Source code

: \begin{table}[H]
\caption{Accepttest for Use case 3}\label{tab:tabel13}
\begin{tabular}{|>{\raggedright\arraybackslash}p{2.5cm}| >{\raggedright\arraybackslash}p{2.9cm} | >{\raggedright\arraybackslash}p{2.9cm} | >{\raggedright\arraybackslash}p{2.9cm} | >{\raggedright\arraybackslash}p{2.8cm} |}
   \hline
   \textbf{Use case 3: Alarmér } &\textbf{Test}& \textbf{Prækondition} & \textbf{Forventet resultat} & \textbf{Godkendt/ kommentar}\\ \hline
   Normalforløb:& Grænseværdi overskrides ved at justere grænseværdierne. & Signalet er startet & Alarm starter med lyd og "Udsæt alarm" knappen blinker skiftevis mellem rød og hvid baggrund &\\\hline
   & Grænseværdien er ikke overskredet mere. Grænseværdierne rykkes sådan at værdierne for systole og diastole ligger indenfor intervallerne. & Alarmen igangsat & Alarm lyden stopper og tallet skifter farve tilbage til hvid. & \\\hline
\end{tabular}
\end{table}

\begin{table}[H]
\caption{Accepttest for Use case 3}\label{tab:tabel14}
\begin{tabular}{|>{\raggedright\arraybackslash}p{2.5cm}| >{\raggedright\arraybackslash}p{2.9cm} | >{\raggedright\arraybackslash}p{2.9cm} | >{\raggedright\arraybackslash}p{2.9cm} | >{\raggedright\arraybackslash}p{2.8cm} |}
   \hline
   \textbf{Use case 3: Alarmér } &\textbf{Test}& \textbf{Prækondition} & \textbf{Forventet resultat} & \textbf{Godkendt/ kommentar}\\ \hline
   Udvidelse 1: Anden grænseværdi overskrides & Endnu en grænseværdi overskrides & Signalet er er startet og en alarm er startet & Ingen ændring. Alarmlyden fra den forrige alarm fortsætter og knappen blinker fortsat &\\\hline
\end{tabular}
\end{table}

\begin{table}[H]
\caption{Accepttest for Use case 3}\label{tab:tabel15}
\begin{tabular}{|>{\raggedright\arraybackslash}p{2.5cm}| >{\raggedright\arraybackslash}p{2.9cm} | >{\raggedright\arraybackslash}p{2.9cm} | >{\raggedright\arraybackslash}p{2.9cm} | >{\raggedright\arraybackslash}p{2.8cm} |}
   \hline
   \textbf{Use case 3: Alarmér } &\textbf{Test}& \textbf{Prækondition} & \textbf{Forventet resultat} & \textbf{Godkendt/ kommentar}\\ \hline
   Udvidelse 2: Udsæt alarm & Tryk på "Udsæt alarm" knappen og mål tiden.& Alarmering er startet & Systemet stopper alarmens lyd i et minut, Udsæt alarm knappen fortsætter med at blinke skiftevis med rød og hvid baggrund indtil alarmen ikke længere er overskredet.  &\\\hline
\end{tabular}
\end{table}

┄┄┄┄┄┄┄┄┄┄

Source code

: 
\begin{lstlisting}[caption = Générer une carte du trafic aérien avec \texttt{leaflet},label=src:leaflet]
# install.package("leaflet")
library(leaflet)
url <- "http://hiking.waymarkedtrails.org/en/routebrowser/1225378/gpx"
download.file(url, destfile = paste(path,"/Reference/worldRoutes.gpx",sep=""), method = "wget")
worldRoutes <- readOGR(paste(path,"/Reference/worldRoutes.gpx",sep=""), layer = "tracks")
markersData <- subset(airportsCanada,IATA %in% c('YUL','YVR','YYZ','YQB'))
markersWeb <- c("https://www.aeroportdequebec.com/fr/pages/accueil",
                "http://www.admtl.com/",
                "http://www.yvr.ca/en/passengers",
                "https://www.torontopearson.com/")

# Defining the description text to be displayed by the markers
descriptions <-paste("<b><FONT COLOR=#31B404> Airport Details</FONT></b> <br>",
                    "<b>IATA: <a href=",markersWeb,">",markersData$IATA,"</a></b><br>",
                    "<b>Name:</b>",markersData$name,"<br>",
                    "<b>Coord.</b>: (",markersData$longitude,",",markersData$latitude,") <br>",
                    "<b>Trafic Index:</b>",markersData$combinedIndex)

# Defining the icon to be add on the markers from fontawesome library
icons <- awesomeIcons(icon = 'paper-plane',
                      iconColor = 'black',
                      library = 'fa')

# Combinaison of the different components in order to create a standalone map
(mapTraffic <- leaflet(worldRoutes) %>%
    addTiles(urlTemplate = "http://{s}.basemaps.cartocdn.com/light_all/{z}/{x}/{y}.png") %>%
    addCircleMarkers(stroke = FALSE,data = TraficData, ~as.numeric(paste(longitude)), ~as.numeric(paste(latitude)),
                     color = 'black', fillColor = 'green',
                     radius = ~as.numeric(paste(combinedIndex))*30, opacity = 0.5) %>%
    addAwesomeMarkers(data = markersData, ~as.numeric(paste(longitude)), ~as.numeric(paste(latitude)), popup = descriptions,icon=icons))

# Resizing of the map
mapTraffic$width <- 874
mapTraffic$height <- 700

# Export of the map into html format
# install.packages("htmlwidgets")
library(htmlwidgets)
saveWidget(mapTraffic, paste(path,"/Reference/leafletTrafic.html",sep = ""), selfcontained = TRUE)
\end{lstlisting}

┄┄┄┄┄┄┄┄┄┄

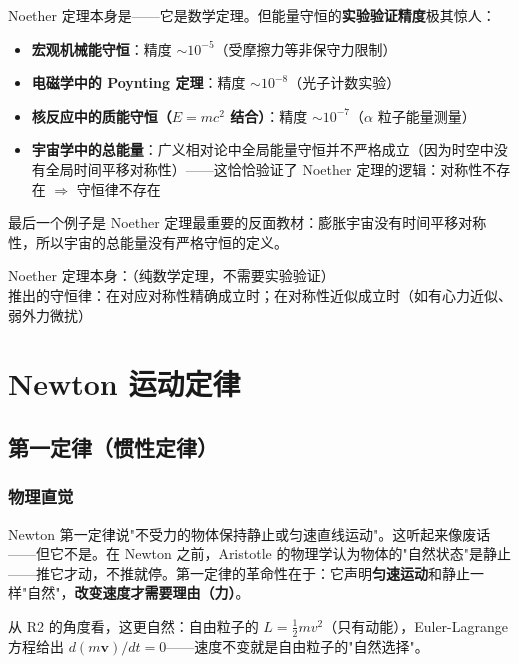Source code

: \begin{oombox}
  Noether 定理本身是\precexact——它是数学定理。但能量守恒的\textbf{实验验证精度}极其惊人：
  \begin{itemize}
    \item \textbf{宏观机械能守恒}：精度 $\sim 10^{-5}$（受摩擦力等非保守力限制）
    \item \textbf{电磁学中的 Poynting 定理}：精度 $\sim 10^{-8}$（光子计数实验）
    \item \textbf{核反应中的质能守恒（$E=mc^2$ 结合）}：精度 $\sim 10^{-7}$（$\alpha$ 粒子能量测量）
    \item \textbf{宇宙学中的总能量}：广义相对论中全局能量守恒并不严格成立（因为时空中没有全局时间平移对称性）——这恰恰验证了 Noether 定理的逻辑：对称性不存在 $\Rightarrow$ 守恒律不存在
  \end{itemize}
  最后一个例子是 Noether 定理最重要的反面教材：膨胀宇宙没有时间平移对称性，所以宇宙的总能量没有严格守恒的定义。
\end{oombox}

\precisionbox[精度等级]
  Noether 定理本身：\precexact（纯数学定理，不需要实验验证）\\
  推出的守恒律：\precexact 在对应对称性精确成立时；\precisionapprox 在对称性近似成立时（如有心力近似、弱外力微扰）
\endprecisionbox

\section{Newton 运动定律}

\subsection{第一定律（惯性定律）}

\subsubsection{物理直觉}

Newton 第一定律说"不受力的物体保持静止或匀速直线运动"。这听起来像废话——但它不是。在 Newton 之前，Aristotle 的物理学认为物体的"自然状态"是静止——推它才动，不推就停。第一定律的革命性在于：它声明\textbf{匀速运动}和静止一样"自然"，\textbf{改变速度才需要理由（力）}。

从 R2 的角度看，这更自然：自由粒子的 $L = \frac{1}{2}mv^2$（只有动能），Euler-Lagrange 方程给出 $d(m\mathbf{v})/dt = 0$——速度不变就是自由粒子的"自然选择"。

┄┄┄┄┄┄┄┄┄┄

Please copy out each line in the entries that mentions the string "overskrides".

   Normalforløb:& Grænseværdi overskrides ved at justere grænseværdierne. & Signalet er startet & Alarm starter med lyd og "Udsæt alarm" knappen blinker skiftevis mellem rød og hvid baggrund &\\\hline
   Udvidelse 1: Anden grænseværdi overskrides & Endnu en grænseværdi overskrides & Signalet er er startet og en alarm er startet & Ingen ændring. Alarmlyden fra den forrige alarm fortsætter og knappen blinker fortsat &\\\hline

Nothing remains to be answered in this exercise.